The Mind of Simon Foster:
Simon Foster is poor, out of work and behind with the rent. Upon visiting a pawn shop with his last few items of personal possessions, the shopkeeper offers to buy selected memories from him, using an illicit machine. Feeling he has no other choice, Foster agrees. But his lost memories cause him to fail to secure a new job and, when he is asked for the memories of his first love, he begins to have second thoughts.
It is said, with wise conviction, that we are the sum of our memories. They make us the person we are. As we get older, we are increasing more able to relay events from our past than we are recent situations. They form the structure of our lives. JMS intelligently exploits this scenario by offering the suggestion that possessions mean nothing when compared with the very structure of our individual and progressive human construction.
We Killed Them in the Ratings:
Carl Sarotkin is the producer of a reality TV show which takes hidden cameras out onto the streets. When he is contacted by a notorious serial killer and informed where his next murder will take place, Carl makes certain the cameras are there. The ratings skyrocket, but now he is forced to stick with this immoral arrangement or risk losing his show.
Again, JMS presents an important moral dilemma. Popularity and money, or honesty and doing the right thing. To think that somebody would even consider risking a potential victim’s life in exchange for fame and fortune is anathema to anyone with moral fibre. But the sad thing is there are people out there who would make this choice without a moment’s hesitation. It’s the ultimate act of selfishness with all the connotations with come with it. This has been explored in films such as Scream, wherein the TV journalist will go to any lengths to get something controversial on camera. These characters are normally shown the error of their ways. Those who persist will inevitably fall. Often in these fictional scenarios the protagonist doesn’t even realise that the public would become suspicious that cameras are always located at the scene of a killing.

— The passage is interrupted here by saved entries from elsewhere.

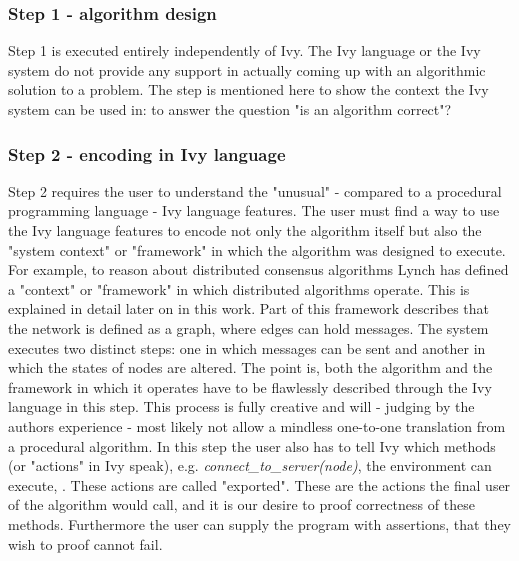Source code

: \documentclass[fleqn]{article}
\begin{document}
\subsubsection{Step 1 - algorithm design}
Step 1 is executed entirely independently of Ivy. The Ivy language or the Ivy system do not provide any support in actually coming up with an algorithmic solution to a problem.
The step is mentioned here to show the context the Ivy system can be used in: to answer the question "is an algorithm correct"?

\subsubsection{Step 2 - encoding in Ivy language}
Step 2 requires the user to understand the "unusual" \cite{refLanguageDoc} - compared to a procedural programming language -  Ivy language features. The user must
find a way to use the Ivy language features to encode not only the algorithm itself but also the "system context" or "framework" in which the algorithm was designed to execute.
For example, to reason about distributed consensus algorithms Lynch has defined a "context" or "framework" in which distributed algorithms operate.
This is explained in detail later on in this work. Part of this framework describes that the network is defined as a graph, where edges can hold messages.
The system executes two distinct steps: one in which messages can be sent and another in which the states of nodes are altered.
The point is, both the algorithm and the framework in which it operates have to be flawlessly described through the Ivy language in this step. This process is
fully creative and will - judging by the authors experience - most likely not allow a mindless one-to-one translation from a procedural algorithm.
In this step the user also has to tell Ivy which methods (or "actions" in Ivy speak), e.g. \textit{connect\_to\_server(node)}, the environment can execute, . These actions are called "exported".
These are the actions the final user of the algorithm would call, and it is our desire to proof correctness of these methods. Furthermore the user can supply
the program with assertions, that they wish to proof cannot fail.
\end{document}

This is a very enjoyable collection of tales – some more far-fetched than others – but all tight in plotting, situation and (most importantly) characterisation. The people suffering through these troubles are very real and rounded. You sense who they are as human beings within a very few wisely chosen words, and this is testament to the inherent skills JMS has in his arsenal. You can’t have a person act out of character – unless a highly traumatic situation changes him or her – and then they stay changed. Many writers will simply press the reset button, returning that person to normal. Not JMS. He knows better.
Anybody looking to read more fiction from J Michael Straczynski should seek out Othersyde, Demon Night, Tribulations, Together We Will Go, and The Glass Box. For non-fiction you can’t go wrong with The Complete Book of Scriptwriting, and his phenomenal autobiography, Becoming Superman.